_TASK TO COMPLETE_: Go through each line of the records below and count those with the word "producer"; give only the total.

(Entries taken from a collection)
----
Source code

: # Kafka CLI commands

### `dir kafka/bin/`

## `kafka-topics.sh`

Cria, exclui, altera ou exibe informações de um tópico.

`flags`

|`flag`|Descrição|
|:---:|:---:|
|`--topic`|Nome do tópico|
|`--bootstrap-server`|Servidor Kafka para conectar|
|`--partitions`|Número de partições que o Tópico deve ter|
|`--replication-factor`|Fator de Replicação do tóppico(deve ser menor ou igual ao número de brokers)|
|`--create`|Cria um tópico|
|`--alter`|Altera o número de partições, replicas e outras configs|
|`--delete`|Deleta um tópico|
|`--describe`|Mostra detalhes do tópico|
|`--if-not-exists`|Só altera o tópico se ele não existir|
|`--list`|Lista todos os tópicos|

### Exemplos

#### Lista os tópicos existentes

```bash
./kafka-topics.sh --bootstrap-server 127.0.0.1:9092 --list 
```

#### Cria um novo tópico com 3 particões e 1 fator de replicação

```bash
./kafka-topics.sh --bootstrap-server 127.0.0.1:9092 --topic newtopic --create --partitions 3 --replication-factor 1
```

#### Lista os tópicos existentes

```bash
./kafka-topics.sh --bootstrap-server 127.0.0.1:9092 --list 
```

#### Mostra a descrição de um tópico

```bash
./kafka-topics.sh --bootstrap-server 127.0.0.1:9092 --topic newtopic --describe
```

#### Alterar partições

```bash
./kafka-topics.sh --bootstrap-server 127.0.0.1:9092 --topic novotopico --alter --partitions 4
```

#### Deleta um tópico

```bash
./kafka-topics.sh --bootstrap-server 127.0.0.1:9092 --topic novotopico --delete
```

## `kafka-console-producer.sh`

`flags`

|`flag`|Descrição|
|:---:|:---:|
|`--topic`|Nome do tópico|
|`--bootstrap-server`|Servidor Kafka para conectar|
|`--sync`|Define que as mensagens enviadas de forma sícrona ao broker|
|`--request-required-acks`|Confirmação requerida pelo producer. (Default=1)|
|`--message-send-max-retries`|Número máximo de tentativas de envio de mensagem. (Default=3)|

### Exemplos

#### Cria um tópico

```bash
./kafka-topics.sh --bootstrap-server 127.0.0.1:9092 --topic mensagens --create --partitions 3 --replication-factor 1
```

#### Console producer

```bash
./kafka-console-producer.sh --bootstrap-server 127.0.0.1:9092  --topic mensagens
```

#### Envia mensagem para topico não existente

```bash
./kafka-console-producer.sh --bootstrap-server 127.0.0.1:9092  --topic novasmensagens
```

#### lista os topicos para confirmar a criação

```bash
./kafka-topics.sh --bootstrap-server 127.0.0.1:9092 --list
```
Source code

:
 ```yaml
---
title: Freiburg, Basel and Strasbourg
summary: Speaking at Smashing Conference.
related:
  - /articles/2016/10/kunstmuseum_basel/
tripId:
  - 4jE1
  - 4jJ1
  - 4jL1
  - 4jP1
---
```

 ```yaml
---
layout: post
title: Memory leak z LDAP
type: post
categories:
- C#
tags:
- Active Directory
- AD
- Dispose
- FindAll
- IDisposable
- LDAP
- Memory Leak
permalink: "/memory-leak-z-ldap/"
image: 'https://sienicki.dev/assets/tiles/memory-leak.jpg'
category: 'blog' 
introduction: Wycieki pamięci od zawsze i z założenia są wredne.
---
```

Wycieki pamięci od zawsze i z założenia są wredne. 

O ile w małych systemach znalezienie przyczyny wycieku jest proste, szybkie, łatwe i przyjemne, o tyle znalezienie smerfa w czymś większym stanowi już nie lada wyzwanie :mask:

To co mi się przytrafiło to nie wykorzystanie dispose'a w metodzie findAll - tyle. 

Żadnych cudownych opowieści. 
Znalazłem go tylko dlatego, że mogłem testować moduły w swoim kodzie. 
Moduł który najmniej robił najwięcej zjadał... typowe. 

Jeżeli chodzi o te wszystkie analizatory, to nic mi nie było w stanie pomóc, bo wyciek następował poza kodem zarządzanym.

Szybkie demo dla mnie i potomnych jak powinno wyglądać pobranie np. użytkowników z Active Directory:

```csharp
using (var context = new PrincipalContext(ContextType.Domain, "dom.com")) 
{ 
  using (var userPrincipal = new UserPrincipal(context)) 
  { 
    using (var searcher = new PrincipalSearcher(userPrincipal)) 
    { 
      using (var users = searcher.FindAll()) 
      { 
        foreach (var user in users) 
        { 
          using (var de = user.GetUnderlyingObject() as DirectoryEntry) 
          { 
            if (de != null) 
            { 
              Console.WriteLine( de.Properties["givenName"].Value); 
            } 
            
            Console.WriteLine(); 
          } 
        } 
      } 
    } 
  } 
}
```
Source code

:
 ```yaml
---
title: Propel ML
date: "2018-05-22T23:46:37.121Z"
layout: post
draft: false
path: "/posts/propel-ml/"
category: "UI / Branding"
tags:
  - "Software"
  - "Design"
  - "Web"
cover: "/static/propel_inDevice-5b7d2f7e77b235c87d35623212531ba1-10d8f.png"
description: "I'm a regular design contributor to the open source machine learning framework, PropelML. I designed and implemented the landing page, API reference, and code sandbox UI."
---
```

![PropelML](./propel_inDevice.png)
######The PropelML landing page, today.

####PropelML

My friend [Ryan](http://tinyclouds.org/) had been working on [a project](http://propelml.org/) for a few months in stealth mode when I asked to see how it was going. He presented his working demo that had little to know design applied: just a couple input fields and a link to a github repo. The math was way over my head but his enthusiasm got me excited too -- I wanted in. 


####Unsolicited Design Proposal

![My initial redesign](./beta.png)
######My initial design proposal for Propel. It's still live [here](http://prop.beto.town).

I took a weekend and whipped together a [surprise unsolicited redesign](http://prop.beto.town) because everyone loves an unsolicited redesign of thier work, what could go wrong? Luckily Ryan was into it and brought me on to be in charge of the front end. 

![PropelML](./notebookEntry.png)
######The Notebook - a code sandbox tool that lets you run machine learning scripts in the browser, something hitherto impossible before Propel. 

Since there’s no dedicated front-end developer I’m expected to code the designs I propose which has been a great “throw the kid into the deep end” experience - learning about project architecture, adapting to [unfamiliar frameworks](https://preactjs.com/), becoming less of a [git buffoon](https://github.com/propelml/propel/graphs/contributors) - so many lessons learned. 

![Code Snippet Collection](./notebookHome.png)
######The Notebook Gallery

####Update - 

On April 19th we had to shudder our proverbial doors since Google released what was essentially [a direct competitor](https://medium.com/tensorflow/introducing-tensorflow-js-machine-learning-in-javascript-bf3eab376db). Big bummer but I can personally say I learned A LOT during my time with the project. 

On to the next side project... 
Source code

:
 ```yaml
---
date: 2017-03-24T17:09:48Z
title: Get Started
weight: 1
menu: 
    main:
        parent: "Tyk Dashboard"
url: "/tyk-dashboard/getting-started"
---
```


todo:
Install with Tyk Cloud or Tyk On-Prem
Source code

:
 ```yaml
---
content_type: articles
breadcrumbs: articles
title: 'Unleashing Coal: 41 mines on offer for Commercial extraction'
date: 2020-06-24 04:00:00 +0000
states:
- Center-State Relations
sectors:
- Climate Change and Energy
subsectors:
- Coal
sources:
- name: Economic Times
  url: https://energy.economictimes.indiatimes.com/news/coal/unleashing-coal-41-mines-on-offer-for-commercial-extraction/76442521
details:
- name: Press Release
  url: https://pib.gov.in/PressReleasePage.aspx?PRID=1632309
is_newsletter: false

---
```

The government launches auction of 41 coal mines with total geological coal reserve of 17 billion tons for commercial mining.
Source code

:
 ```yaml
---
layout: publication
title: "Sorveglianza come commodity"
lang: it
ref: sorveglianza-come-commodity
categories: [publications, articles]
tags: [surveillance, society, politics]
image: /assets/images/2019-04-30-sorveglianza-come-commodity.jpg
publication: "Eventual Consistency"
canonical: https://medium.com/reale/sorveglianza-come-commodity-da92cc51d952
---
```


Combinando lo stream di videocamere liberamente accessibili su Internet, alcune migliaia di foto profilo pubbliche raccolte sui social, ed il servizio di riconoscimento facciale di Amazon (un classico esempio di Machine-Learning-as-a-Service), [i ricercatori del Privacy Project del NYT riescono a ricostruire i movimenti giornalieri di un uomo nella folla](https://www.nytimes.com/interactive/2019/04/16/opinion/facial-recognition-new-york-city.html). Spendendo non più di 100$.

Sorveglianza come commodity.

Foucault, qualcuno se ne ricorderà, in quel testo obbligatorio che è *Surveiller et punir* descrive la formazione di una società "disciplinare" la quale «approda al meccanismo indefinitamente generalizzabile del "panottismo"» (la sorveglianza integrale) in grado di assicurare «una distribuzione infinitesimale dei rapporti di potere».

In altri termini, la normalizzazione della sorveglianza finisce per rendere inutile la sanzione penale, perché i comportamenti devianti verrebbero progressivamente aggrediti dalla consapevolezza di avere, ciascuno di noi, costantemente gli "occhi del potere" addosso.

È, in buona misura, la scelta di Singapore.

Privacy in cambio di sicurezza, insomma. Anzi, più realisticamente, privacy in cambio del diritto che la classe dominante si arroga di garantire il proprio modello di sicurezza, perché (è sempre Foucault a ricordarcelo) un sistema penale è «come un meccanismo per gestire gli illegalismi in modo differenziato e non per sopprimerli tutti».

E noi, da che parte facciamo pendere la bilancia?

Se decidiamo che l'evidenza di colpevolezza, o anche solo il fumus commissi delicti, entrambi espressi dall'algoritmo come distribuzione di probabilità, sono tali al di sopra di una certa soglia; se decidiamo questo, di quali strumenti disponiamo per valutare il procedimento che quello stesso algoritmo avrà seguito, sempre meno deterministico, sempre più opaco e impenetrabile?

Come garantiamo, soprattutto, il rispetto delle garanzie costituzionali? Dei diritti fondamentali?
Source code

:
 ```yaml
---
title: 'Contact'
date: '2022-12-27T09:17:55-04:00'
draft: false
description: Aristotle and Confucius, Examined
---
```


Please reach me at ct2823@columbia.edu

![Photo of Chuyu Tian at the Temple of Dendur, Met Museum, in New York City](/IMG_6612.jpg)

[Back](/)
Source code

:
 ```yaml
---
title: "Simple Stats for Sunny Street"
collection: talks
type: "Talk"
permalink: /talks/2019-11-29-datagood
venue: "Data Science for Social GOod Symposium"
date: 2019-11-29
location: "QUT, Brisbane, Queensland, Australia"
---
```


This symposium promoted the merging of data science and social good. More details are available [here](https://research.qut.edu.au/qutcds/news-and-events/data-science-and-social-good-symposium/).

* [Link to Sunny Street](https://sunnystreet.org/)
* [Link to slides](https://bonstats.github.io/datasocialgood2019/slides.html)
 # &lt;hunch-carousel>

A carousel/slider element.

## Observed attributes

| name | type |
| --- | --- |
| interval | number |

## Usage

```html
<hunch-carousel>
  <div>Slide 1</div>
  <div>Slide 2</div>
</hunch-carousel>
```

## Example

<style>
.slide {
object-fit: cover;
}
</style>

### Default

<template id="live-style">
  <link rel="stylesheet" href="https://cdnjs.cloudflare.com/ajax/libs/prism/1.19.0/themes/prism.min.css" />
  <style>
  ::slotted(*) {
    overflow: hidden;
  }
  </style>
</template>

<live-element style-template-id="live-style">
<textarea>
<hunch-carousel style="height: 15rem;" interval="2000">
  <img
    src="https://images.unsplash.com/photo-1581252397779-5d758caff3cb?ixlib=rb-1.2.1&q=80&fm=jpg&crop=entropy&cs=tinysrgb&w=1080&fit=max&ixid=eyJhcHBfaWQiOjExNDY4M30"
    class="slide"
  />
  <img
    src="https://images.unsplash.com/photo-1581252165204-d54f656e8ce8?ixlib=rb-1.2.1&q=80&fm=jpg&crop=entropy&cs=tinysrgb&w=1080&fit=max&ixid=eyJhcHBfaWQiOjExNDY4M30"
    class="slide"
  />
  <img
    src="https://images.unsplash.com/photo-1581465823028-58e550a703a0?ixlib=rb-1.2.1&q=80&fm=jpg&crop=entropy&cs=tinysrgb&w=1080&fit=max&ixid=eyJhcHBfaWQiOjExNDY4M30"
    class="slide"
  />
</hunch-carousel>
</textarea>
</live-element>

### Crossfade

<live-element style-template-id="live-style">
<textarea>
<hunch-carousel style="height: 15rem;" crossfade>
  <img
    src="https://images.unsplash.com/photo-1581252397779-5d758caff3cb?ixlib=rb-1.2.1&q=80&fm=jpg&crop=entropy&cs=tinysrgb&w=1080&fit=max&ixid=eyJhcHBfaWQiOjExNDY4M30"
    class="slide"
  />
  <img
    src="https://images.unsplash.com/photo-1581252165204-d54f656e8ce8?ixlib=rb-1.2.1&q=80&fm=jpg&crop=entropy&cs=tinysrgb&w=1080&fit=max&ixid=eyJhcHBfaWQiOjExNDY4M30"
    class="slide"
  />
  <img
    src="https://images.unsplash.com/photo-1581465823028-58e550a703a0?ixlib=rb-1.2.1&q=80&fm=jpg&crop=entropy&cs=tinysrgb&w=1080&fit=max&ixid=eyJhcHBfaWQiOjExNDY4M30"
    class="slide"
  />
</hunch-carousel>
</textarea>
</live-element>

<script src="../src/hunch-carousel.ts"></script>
----
_SOLUTION_: 5